Do you know what a chicken catcher is? I didn’t until last
Saturday and now I’m the proud owner of my very own poultry catcher leg hook
and, no, I don’t have any chickens to go with it. It’s a 4 1/2 foot long pole
with a rubber handle at one end and a hook at the other, a fancy model compared
to some I’ve since seen online. My niece and her husband live in a county south
of me and they drove up to present me with my new prize. I’m pretty sure he
made it, judging by the wood burnt label on the smooth wood because it matches
the work on the walking canes that he makes and sells. They don’t keep chickens
anymore but at one point in time they used to have a dozen chickens---each a
different, fancy breed that laid various colors and sizes of eggs. But at least
three of my brother’s grandchildren keep chickens. Chicken talk in the family amuses the heck out of me but we have the best deviled eggs and
potato salads at parties. They didn’t grow up on farms but they are prime examples of a growing phenomenon of backyard and urban chicken hobbyists in their
generation. There are five magazine publications on the market now devoted to raising
backyard chickens!
So what am I going to do with my new tool? Hope I’ll never,
ever have a need to use it but if I experience another power outage, the
chicken catcher hook is the perfect tool to pull the manual override cord on my
garage door. It’s such a simple concept and a solid solution for those of us with
bad bones who don’t get on ladders. I got curious about how the tool works
for the purpose it was invented and all the videos I found online are so quick
you can’t really see what’s happening. But this description from UIUC Poultry
Farms explains it: “What this tool does is it catches a chicken by its leg and
because their legs bend forward (and not backwards like ours) their leg gets
stuck. From there, I lifted it up and grabbed it by both of its legs. I was
then told that the proper way to hold a chicken is by splitting my fingers into
a live-long-and-prosper sign, then sliding that along the chicken's stomach.
This allowed me to hold both of the chicken's feet as well as support its
entire weight in my hand.” The guy who wrote that was learning how to catch and
band chickens but I assume other people catch chickens to cook for dinner. That was one of my husband’s job as a kid growing up on a farm. I can’t even
buy and prepare whole chickens from the grocery store without them remaining me
of a living creature and that turns me off to eating them. I can’t imagine
killing dinner with my bare hands.
My niece is a grannie-nanny to her a four-and-a-half year
old and a newborn.

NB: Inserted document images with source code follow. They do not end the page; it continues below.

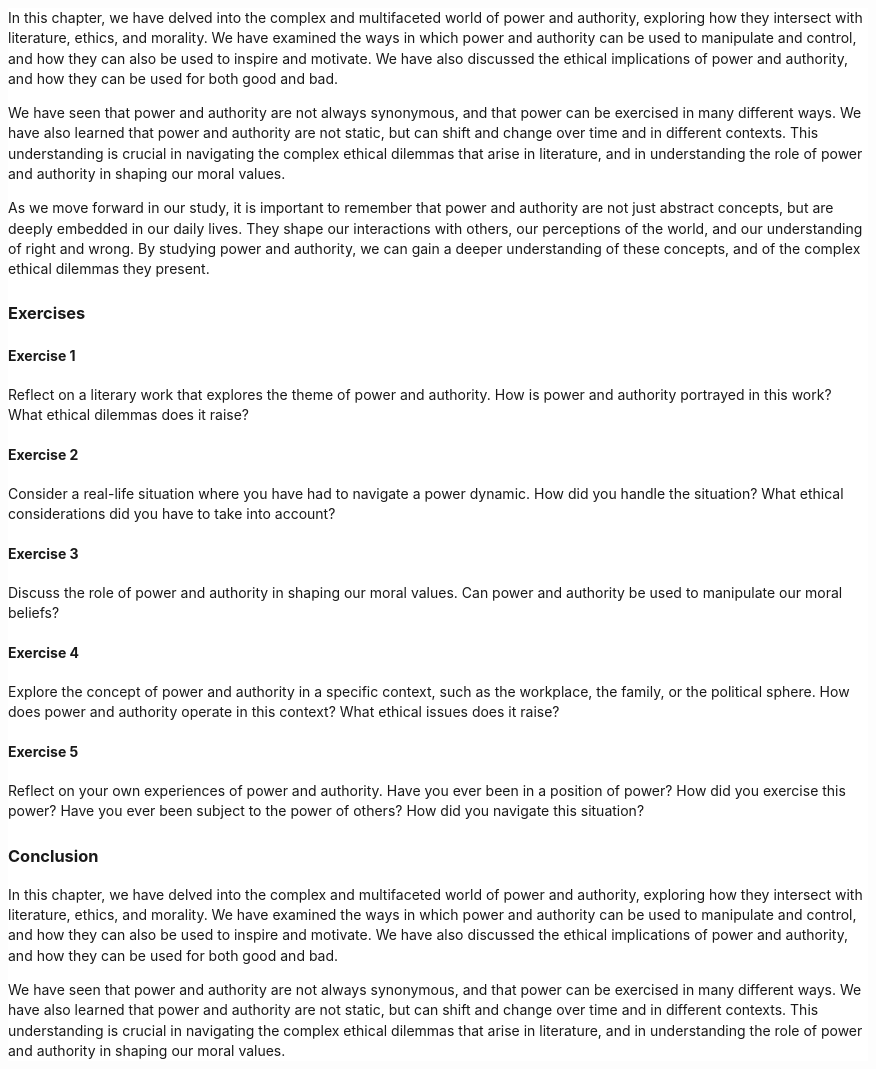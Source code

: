 In this chapter, we have delved into the complex and multifaceted world of power and authority, exploring how they intersect with literature, ethics, and morality. We have examined the ways in which power and authority can be used to manipulate and control, and how they can also be used to inspire and motivate. We have also discussed the ethical implications of power and authority, and how they can be used for both good and bad.

We have seen that power and authority are not always synonymous, and that power can be exercised in many different ways. We have also learned that power and authority are not static, but can shift and change over time and in different contexts. This understanding is crucial in navigating the complex ethical dilemmas that arise in literature, and in understanding the role of power and authority in shaping our moral values.

As we move forward in our study, it is important to remember that power and authority are not just abstract concepts, but are deeply embedded in our daily lives. They shape our interactions with others, our perceptions of the world, and our understanding of right and wrong. By studying power and authority, we can gain a deeper understanding of these concepts, and of the complex ethical dilemmas they present.

### Exercises

#### Exercise 1
Reflect on a literary work that explores the theme of power and authority. How is power and authority portrayed in this work? What ethical dilemmas does it raise?

#### Exercise 2
Consider a real-life situation where you have had to navigate a power dynamic. How did you handle the situation? What ethical considerations did you have to take into account?

#### Exercise 3
Discuss the role of power and authority in shaping our moral values. Can power and authority be used to manipulate our moral beliefs?

#### Exercise 4
Explore the concept of power and authority in a specific context, such as the workplace, the family, or the political sphere. How does power and authority operate in this context? What ethical issues does it raise?

#### Exercise 5
Reflect on your own experiences of power and authority. Have you ever been in a position of power? How did you exercise this power? Have you ever been subject to the power of others? How did you navigate this situation?

### Conclusion

In this chapter, we have delved into the complex and multifaceted world of power and authority, exploring how they intersect with literature, ethics, and morality. We have examined the ways in which power and authority can be used to manipulate and control, and how they can also be used to inspire and motivate. We have also discussed the ethical implications of power and authority, and how they can be used for both good and bad.

We have seen that power and authority are not always synonymous, and that power can be exercised in many different ways. We have also learned that power and authority are not static, but can shift and change over time and in different contexts. This understanding is crucial in navigating the complex ethical dilemmas that arise in literature, and in understanding the role of power and authority in shaping our moral values.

She, her husband and their daughter are all teachers---two
of them retired, of course, but once a teacher always a teacher. They genuinely
enjoy interacting with young people and I’ve come to believe that it’s also an
art form that if I ever had it, I’ve lost it along the way to sprouting gray
hair on my head. When I try to make conversation with little ones or pre-teens I feel like
a sea lion preforming for a fish they never deliver. I didn't had that trouble relating
to my nieces and nephew when they were growing up. Heck, I was still half kid
myself. I was only twelve when the first one came into the family.

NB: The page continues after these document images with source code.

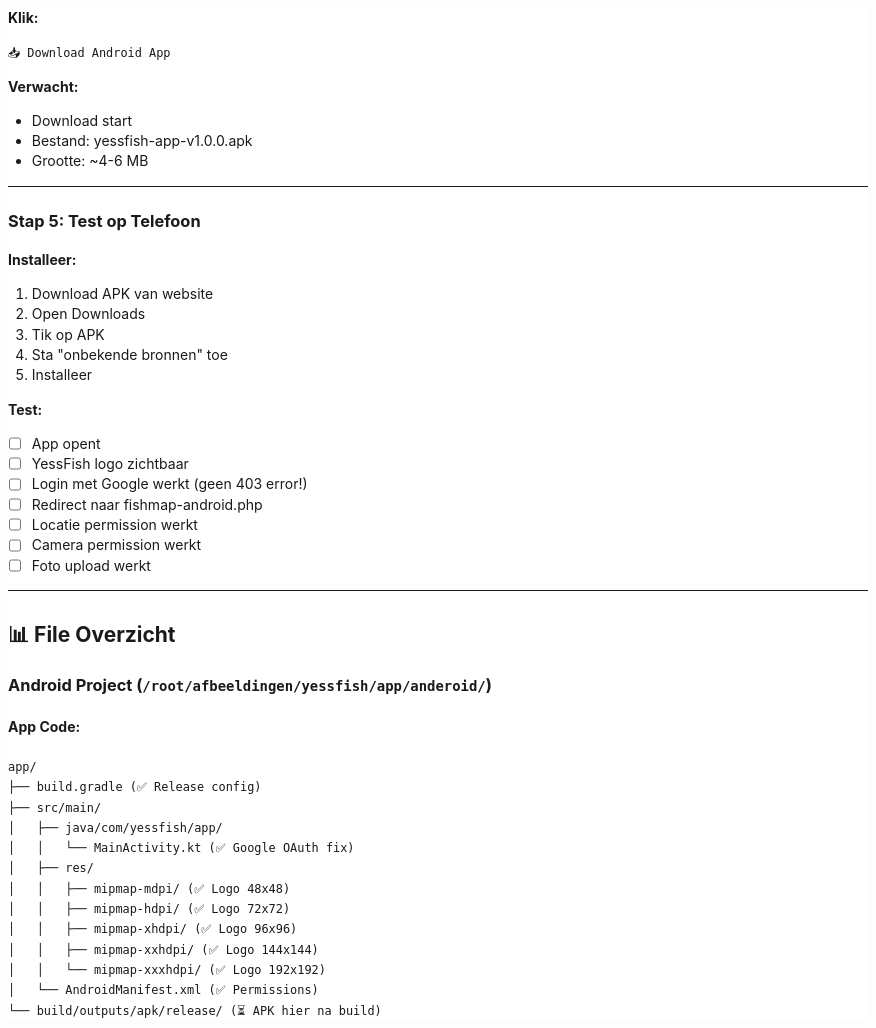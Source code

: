 **Klik:**
```
📥 Download Android App
```

**Verwacht:**
- Download start
- Bestand: yessfish-app-v1.0.0.apk
- Grootte: ~4-6 MB

---

### Stap 5: Test op Telefoon
**Installeer:**
1. Download APK van website
2. Open Downloads
3. Tik op APK
4. Sta "onbekende bronnen" toe
5. Installeer

**Test:**
- [ ] App opent
- [ ] YessFish logo zichtbaar
- [ ] Login met Google werkt (geen 403 error!)
- [ ] Redirect naar fishmap-android.php
- [ ] Locatie permission werkt
- [ ] Camera permission werkt
- [ ] Foto upload werkt

---

## 📊 File Overzicht

### Android Project (`/root/afbeeldingen/yessfish/app/anderoid/`)

#### App Code:
```
app/
├── build.gradle (✅ Release config)
├── src/main/
│   ├── java/com/yessfish/app/
│   │   └── MainActivity.kt (✅ Google OAuth fix)
│   ├── res/
│   │   ├── mipmap-mdpi/ (✅ Logo 48x48)
│   │   ├── mipmap-hdpi/ (✅ Logo 72x72)
│   │   ├── mipmap-xhdpi/ (✅ Logo 96x96)
│   │   ├── mipmap-xxhdpi/ (✅ Logo 144x144)
│   │   └── mipmap-xxxhdpi/ (✅ Logo 192x192)
│   └── AndroidManifest.xml (✅ Permissions)
└── build/outputs/apk/release/ (⏳ APK hier na build)
```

Playing in my nieces and nephew’s fort in the woods, swimming, boating and fishing
at the family cottage, snowmobiling, raking leaves, sleep-overs, planting
gardens, walking country roads and me bugging them with my camera are some of
my best memories. My brother thought I was spoiled because I wasn’t in the
kitchen doing ‘women’s work’ before and after meals. Instead I was in
charge of entertaining the kids. But who was I to question the wisdom of my mom
who wanted us out from underfoot when serious meal preparation and clean up was
under way? My mom and dad set great examples for how loving grandparents should
interact with their grandkids and I like to think I set a good example for how
aunts interact. However, I’m the official godmother to my oldest niece---and
maybe my other niece, too, I can’t remember---I fell down on that job. Do godparents take that of roll of spiritual guide seriously? If so, I'm not dead yet. There's still time for that conversation. I'd probably quote something cryptic like Echart Tolle's, "You are not IN the universe, you ARE the universe, an intrinsic part of it. Ultimately you are not a person, but a focal point where the universe is becoming conscious of itself." Ya, I know what you're thinking. What was my brother and sister-in-law thinking when they picked me to be a godmother?

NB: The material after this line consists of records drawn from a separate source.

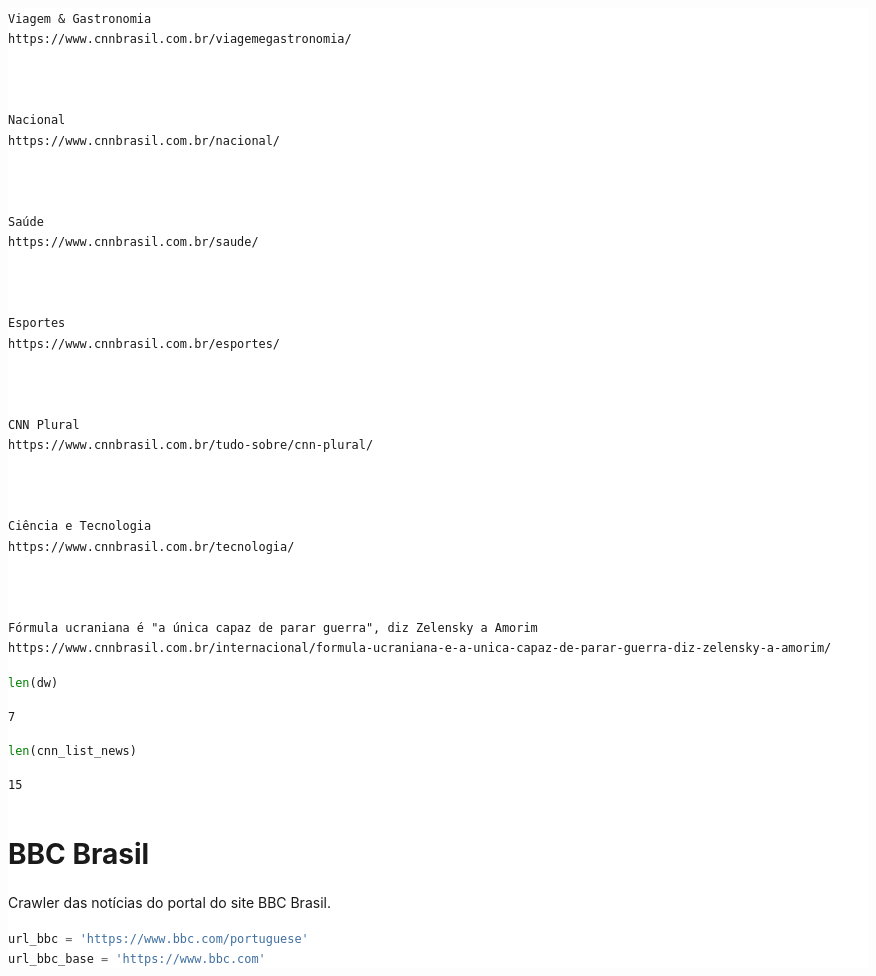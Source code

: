     
    
    Viagem & Gastronomia 
    https://www.cnnbrasil.com.br/viagemegastronomia/
    
    
    
    Nacional 
    https://www.cnnbrasil.com.br/nacional/
    
    
    
    Saúde 
    https://www.cnnbrasil.com.br/saude/
    
    
    
    Esportes 
    https://www.cnnbrasil.com.br/esportes/
    
    
    
    CNN Plural 
    https://www.cnnbrasil.com.br/tudo-sobre/cnn-plural/
    
    
    
    Ciência e Tecnologia 
    https://www.cnnbrasil.com.br/tecnologia/
    
    
    
    Fórmula ucraniana é "a única capaz de parar guerra", diz Zelensky a Amorim 
    https://www.cnnbrasil.com.br/internacional/formula-ucraniana-e-a-unica-capaz-de-parar-guerra-diz-zelensky-a-amorim/
    
    



```python
len(dw)
```




    7




```python
len(cnn_list_news)
```




    15



# BBC Brasil 

Crawler das notícias do portal do site BBC Brasil.


```python
url_bbc = 'https://www.bbc.com/portuguese'
url_bbc_base = 'https://www.bbc.com'
```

My niece and her husband and I had a wonderful, long
visit. They helped me track down a problem I was having with my hot water
return line since last week when all my pipes were drained during the power outage, then we
went out for brunch and came back here to look through old photos.
And, of course, I had a show-and-tell with the stuff I’ve bought for my
upcoming bedroom redecorating project. Show-and-tells have always been one of my favorite activities and when you think about it, the blog world is full of writers and readers who also love them. ©
I like a lot of Eckhart Tolle's sayings. His philosophy regarding stress is particularly helpful to me.
ReplyDeleteYour saying about teachers remaining teachers lifelong rings true with me.
I like Tolle's philosophy too but I often get burned out reading him. What's up with that? Maybe he makes me think too much?
DeleteI love being around my teacher relatives. The way they interact in public with strangers is so cool and the way they interact with children is so genuine the kids pick up on that. They don't talk down to kids which I suspect is how I'm perceived and I search for topics to talk about. I see the lifelong teacher thing in the blogs too, the retired teachers like you and a couple of others I follow...always sharing in a way that is as natural as breathing.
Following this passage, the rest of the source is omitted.